Segala perasaanku itu ku ceritakan saat sharing circle. Mendengar cerita Tata dan Arya yang tidak sedramatis kisahku, membuatku menangis, entah perasaan haru yang lebih besar atau perasaan lain, tapi ku sampaikan “aku ingin pulang, bisa gak ya aku bertahan tinggal di tempat seperti itu.” Tapi sepertinya Roh Baik dan Panji Kristus mendorongku untuk tetap bertahan dan berharap setelahnya merasakan lebih lagi sapaan Tuhan.

Sepulang dari circle, aku bertemu Bapak yang pulang dari melaut. Sebelumnya aku merasa takut dengan sosok Bapak, takut juga tidak diterima. Tapi ketakutanku pun pudar saat berbincang dengan Bapak. Kami bisa langsung akrab dan bercerita banyak hal. Saat bicara terkait rumah, Bapak menunjukkan kepadaku sertifikat rumah yang baru saja diterima dari Pemda setempat. Bapak menanyakan benar bukan sertifikat ini asli. Aku tidak tahu, apakah Bapak bisa baca tulis atau tidak, yang ku tahu Ibu tidak bisa baca tulis. Tapi dari hal tersebut, aku merasa Bapak percaya padaku dan aku merasa senang akan hal itu.

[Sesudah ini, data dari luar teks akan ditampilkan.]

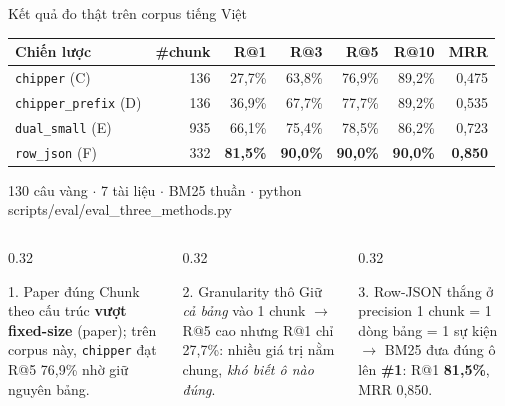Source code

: \documentclass[aspectratio=169,11pt]{beamer}
\newcommand{\src}[1]{{\footnotesize\ttfamily #1}}
\begin{document}
\begin{frame}{Kết quả đo thật trên corpus tiếng Việt}
  \centering
  \footnotesize
  \begin{tabular}{@{}l rrrrrr@{}}
    \toprule
    \textbf{Chiến lược} & \textbf{\#chunk} & \textbf{R@1} & \textbf{R@3} & \textbf{R@5} & \textbf{R@10} & \textbf{MRR} \\
    \midrule
    \texttt{chipper} (C)        & 136 & 27,7\% & 63,8\% & 76,9\% & 89,2\% & 0,475 \\
    \texttt{chipper\_prefix} (D) & 136 & 36,9\% & 67,7\% & 77,7\% & 89,2\% & 0,535 \\
    \texttt{dual\_small} (E)    & 935 & 66,1\% & 75,4\% & 78,5\% & 86,2\% & 0,723 \\
    \texttt{row\_json} (F)      & 332 & \textbf{81,5\%} & \textbf{90,0\%} & \textbf{90,0\%} & \textbf{90,0\%} & \textbf{0,850} \\
    \bottomrule
  \end{tabular}
  \vspace{0.4em}
  {\footnotesize 130 câu vàng $\cdot$ 7 tài liệu $\cdot$ BM25 thuần $\cdot$
  \src{python scripts/eval/eval\_three\_methods.py}}
  \vspace{0.5em}

  \begin{columns}[T]
    \begin{column}{0.32\textwidth}
      \begin{block}{\small 1. Paper đúng}
        Chunk theo cấu trúc \textbf{vượt fixed-size} (paper); trên corpus này,
        \texttt{chipper} đạt R@5 76,9\% nhờ giữ nguyên bảng.
      \end{block}
    \end{column}
    \begin{column}{0.32\textwidth}
      \begin{block}{\small 2. Granularity thô}
        Giữ \emph{cả bảng} vào 1 chunk $\rightarrow$ R@5 cao nhưng R@1 chỉ 27,7\%:
        nhiều giá trị nằm chung, \emph{khó biết ô nào đúng}.
      \end{block}
    \end{column}
    \begin{column}{0.32\textwidth}
      \begin{block}{\small 3. Row-JSON thắng ở precision}
        1 chunk = 1 dòng bảng = 1 sự kiện $\rightarrow$ BM25 đưa đúng ô lên
        \textbf{\#1}: R@1 \textbf{81,5\%}, MRR 0,850.
      \end{block}
    \end{column}
  \end{columns}
\end{frame}
\end{document}
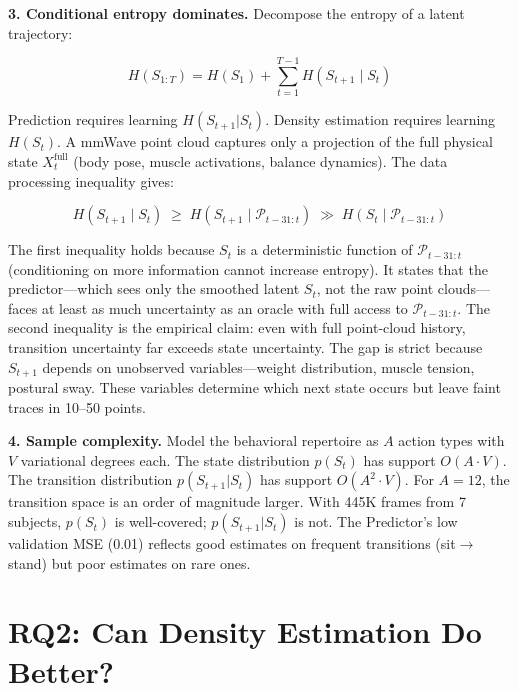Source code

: \documentclass[11pt,a4paper]{article}
\begin{document}
\textbf{3. Conditional entropy dominates.}
Decompose the entropy of a latent trajectory:

\begin{equation}
H(S_{1:T}) = H(S_1) + \sum_{t=1}^{T-1} H(S_{t+1} \mid S_t)
\end{equation}

Prediction requires learning $H(S_{t+1}|S_t)$. Density estimation requires learning $H(S_t)$.
A mmWave point cloud captures only a projection of the full physical state $X_t^{\text{full}}$ (body pose, muscle activations, balance dynamics).
The data processing inequality gives:

\begin{equation}
H(S_{t+1} \mid S_t) \;\geq\; H(S_{t+1} \mid \mathcal{P}_{t-31:t}) \;\gg\; H(S_t \mid \mathcal{P}_{t-31:t})
\end{equation}

The first inequality holds because $S_t$ is a deterministic function of $\mathcal{P}_{t-31:t}$ (conditioning on more information cannot increase entropy).
It states that the predictor---which sees only the smoothed latent $S_t$, not the raw point clouds---faces at least as much uncertainty as an oracle with full access to $\mathcal{P}_{t-31:t}$.
The second inequality is the empirical claim: even with full point-cloud history, transition uncertainty far exceeds state uncertainty.
The gap is strict because $S_{t+1}$ depends on unobserved variables---weight distribution, muscle tension, postural sway.
These variables determine which next state occurs but leave faint traces in 10--50 points.

\textbf{4. Sample complexity.}
Model the behavioral repertoire as $A$ action types with $V$ variational degrees each.
The state distribution $p(S_t)$ has support $O(A \cdot V)$.
The transition distribution $p(S_{t+1}|S_t)$ has support $O(A^2 \cdot V)$.
For $A=12$, the transition space is an order of magnitude larger.
With 445K frames from 7 subjects, $p(S_t)$ is well-covered; $p(S_{t+1}|S_t)$ is not.
The Predictor's low validation MSE (0.01) reflects good estimates on frequent transitions (sit$\to$stand) but poor estimates on rare ones.

\section{RQ2: Can Density Estimation Do Better?}
\end{document}
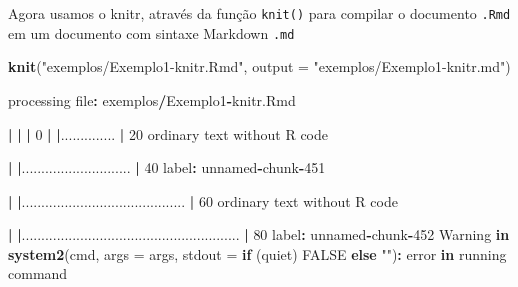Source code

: \documentclass[10pt,a4paper]{book}
\newenvironment{Shaded}{\begin{snugshade}}{\end{snugshade}}
\newcommand{\KeywordTok}[1]{\textcolor[rgb]{0.13,0.29,0.53}{\textbf{#1}}}
\newcommand{\DataTypeTok}[1]{\textcolor[rgb]{0.13,0.29,0.53}{#1}}
\newcommand{\DecValTok}[1]{\textcolor[rgb]{0.00,0.00,0.81}{#1}}
\newcommand{\StringTok}[1]{\textcolor[rgb]{0.31,0.60,0.02}{#1}}
\newcommand{\OtherTok}[1]{\textcolor[rgb]{0.56,0.35,0.01}{#1}}
\newcommand{\ControlFlowTok}[1]{\textcolor[rgb]{0.13,0.29,0.53}{\textbf{#1}}}
\newcommand{\OperatorTok}[1]{\textcolor[rgb]{0.81,0.36,0.00}{\textbf{#1}}}
\newcommand{\ErrorTok}[1]{\textcolor[rgb]{0.64,0.00,0.00}{\textbf{#1}}}
\newcommand{\NormalTok}[1]{#1}
\begin{document}
Agora usamos o knitr, através da função \texttt{knit()} para compilar o
documento \texttt{.Rmd} em um documento com sintaxe Markdown
\texttt{.md}

\begin{Shaded}
\begin{Highlighting}[]
\KeywordTok{knit}\NormalTok{(}\StringTok{"exemplos/Exemplo1-knitr.Rmd"}\NormalTok{, }\DataTypeTok{output =} \StringTok{"exemplos/Exemplo1-knitr.md"}\NormalTok{)}


\NormalTok{processing file}\OperatorTok{:}\StringTok{ }\NormalTok{exemplos}\OperatorTok{/}\NormalTok{Exemplo1}\OperatorTok{-}\NormalTok{knitr.Rmd}

  \OperatorTok{|}\StringTok{                                                                            }
\StringTok{  }\ErrorTok{|}\StringTok{                                                                      }\ErrorTok{|}\StringTok{   }\DecValTok{0}\NormalTok{%
  \OperatorTok{|}\StringTok{                                                                            }
\StringTok{  }\ErrorTok{|}\NormalTok{..............                                                        }\OperatorTok{|}\StringTok{  }\DecValTok{20}\NormalTok{%
\NormalTok{  ordinary text without R code}


  \OperatorTok{|}\StringTok{                                                                            }
\StringTok{  }\ErrorTok{|}\NormalTok{............................                                          }\OperatorTok{|}\StringTok{  }\DecValTok{40}\NormalTok{%
\NormalTok{label}\OperatorTok{:}\StringTok{ }\NormalTok{unnamed}\OperatorTok{-}\NormalTok{chunk}\OperatorTok{-}\DecValTok{451}

  \OperatorTok{|}\StringTok{                                                                            }
\StringTok{  }\ErrorTok{|}\NormalTok{..........................................                            }\OperatorTok{|}\StringTok{  }\DecValTok{60}\NormalTok{%
\NormalTok{  ordinary text without R code}


  \OperatorTok{|}\StringTok{                                                                            }
\StringTok{  }\ErrorTok{|}\NormalTok{........................................................              }\OperatorTok{|}\StringTok{  }\DecValTok{80}\NormalTok{%
\NormalTok{label}\OperatorTok{:}\StringTok{ }\NormalTok{unnamed}\OperatorTok{-}\NormalTok{chunk}\OperatorTok{-}\DecValTok{452}
\NormalTok{Warning }\ControlFlowTok{in} \KeywordTok{system2}\NormalTok{(cmd, }\DataTypeTok{args =}\NormalTok{ args, }\DataTypeTok{stdout =} \ControlFlowTok{if}\NormalTok{ (quiet) }\OtherTok{FALSE} \ControlFlowTok{else} \StringTok{""}\NormalTok{)}\OperatorTok{:}\StringTok{ }\NormalTok{error}
\ControlFlowTok{in}\NormalTok{ running command}

}}}}}
\end{Highlighting}
\end{Shaded}
\end{document}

Rumah berukuran 27m itu diisi oleh sembilan orang dengan tiga kasur tanpa sekat yang sedikit tempatnya sudah disediakan untukku. Kondisi tempat yang sudah tentu tak nyaman itu, tapi ternyata membuat perasaanku senang. Suasana sebelum tidur sambil menonton TV diawali dengan banyak obrolan, membuatku merindukan saat seperti itu dalam keluargaku. Suasana yang mungkin tidak bisa didapat oleh keluarga-keluarga dengan kamar yang terpisah  atau yang biasa sibuk dengan gadget masing-masing. Tanpa gadget di tangan mereka, mereka jadi fokus membicarakan banyak hal tentang satu dan lainnya. Malam itu pun tidurku menjadi cukup nyenyak dan berharap di hari berikutnya mendapatkan sesuatu lagi yang Tuhan siapkan untukku.

***

Day 2 – 13 April 2018

Pagi ini bisa kubilang indah dan aku sangat bersyukur. Ibu yang sudah membelikanku nasi uduk yang kurasakan sangat nikmat, kemudian Bapak yang mengajakku ke laut. Awalnya Bapak hanya ingin mengecek perahu, karena hari ini (Jumat) Bapak  tidak melaut. Tapi kemudian Bapak mengajakku naik perahu jalan-jalan di lautan. Spontan aku seperti anak kecil kegirangan dan aku merasakan  seorang Bapak yang mengasihi anaknya. Aku bertanya banyak tentang ini itu dan menunjuk berbagai arah hanya sekedar ingin tahu. Namun Bapak menjelaskan dengan sabar dan mengajakku melihat lebih dekat ke arah tersebut. Saat di tengah laut, tiba-tiba mesin perahu mati dan aku yang merasa takut tapi saat itu juga teringat tentang Yesus yang meredakan angin ribut. Yesus berkata, “mengapa kamu begitu takut? Mengapa kamu tidak percaya?”. Seketika itu juga aku percaya dan berserah pada Tuhan, pasti tidak akan terjadi sesuatu apapun padaku di laut ini.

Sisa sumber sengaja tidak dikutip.